Positive Impact of Code Reviews
Everyone understands the importance of code reviews and in general developer community has accepted the immense value code reviews add for code quality.
I want to look at the people aspects of code reviews and share my observations and tips. Junior engineers, senior engineers, and managers all benefit from code reviews.
Junior Engineers
Whenever someone is reviewing your code, treat this as an opportunity to learn. I believe code reviews are among the biggest source of learning for engineers. By the time you send a code for review, it already works; any comments from here are meant to make you a better developer.
Coding best practices, new tools, performance, security syntactic sugar, impact area of changes, more useful unit tests. You name it and code review comments would cover it.

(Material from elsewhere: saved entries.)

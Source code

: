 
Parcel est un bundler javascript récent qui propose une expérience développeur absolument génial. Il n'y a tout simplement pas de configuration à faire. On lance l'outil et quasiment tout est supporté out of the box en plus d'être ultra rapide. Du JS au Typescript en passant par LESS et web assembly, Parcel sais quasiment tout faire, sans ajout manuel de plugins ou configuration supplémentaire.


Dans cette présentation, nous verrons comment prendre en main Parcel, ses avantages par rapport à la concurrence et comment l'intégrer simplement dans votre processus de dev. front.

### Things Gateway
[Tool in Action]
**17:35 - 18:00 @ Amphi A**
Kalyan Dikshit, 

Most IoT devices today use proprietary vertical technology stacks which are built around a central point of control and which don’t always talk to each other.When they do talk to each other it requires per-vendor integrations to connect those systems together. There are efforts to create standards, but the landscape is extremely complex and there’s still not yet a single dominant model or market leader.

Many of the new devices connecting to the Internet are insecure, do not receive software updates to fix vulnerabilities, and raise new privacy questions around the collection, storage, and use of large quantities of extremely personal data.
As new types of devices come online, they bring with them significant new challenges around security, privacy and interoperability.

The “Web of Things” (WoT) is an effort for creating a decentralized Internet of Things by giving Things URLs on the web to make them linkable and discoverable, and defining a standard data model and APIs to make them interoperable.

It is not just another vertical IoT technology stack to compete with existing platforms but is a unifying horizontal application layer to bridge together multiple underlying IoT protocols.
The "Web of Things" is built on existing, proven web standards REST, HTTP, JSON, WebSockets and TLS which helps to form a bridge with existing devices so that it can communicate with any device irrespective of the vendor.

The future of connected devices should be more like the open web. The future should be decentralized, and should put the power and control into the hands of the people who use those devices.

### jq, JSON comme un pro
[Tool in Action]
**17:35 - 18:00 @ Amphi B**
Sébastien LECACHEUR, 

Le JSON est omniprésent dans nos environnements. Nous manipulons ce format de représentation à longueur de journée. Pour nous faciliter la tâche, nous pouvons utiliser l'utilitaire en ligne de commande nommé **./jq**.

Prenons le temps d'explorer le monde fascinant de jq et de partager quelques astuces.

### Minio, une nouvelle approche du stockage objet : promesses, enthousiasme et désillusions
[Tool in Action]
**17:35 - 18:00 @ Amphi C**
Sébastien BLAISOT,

My advice to junior engineers is to be open to learning and feedback. Ask questions, ask for references, and further reading when you get advice.
When reviewing code, you can learn more about your system, design patterns, interfaces, system boundaries, and many advanced topics. Look at code and pull requests from people who are considered best in your company for an accelerated understanding of this craft.
Senior Engineers
How do you learn new tricks and emerging best practices when you are the senior-most person in the team? I recommend that you follow expert blogs, follow open source pull requests, and HackerNews. But reviewing code from junior engineers can give you some equally great insights too.

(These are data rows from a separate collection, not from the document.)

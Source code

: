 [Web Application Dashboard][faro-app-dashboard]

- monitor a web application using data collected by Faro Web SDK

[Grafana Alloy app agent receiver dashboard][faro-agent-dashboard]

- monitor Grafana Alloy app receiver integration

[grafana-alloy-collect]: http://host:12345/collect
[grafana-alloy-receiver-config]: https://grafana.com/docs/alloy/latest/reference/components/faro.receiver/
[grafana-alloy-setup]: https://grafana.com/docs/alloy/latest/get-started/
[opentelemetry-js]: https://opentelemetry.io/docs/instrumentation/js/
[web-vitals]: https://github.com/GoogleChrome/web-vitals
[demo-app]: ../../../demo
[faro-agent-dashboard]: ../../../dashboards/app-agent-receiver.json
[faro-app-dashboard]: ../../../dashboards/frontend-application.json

Senior engineers should always request their peers and juniors to review their code. This is a candid acceptance of the fact that we all can make mistakes- a surefire way of bringing humility. You also set the culture that making mistakes is acceptable, repeating them is where you would draw the line.
Senior engineers are continuously thinking about security, performance, and best practices; code reviews are a perfect place to practice these skills.
Managers
Many managers I know move away from code reviews as soon as they move away from writing code. Even if their schedule doesn't allow real-time reviews, I recommend managers to schedule code review time in their calendar.
Here is how managers benefit from doing code reviews:
- Managers understand their team better and empathize with them
- Managers know about the tech debt their team has taken and can schedule time in a future sprints for removing this debt.
- Managers understand about missing best practices and can often spot great discipline in teams.
Code reviews by managers keep them closer to code and team and make them better managers.
Code reviews are a great multi-tool in tech org with a positive impact on team culture, code quality, and tech debt. How have code reviews impacted you as a developer/manager?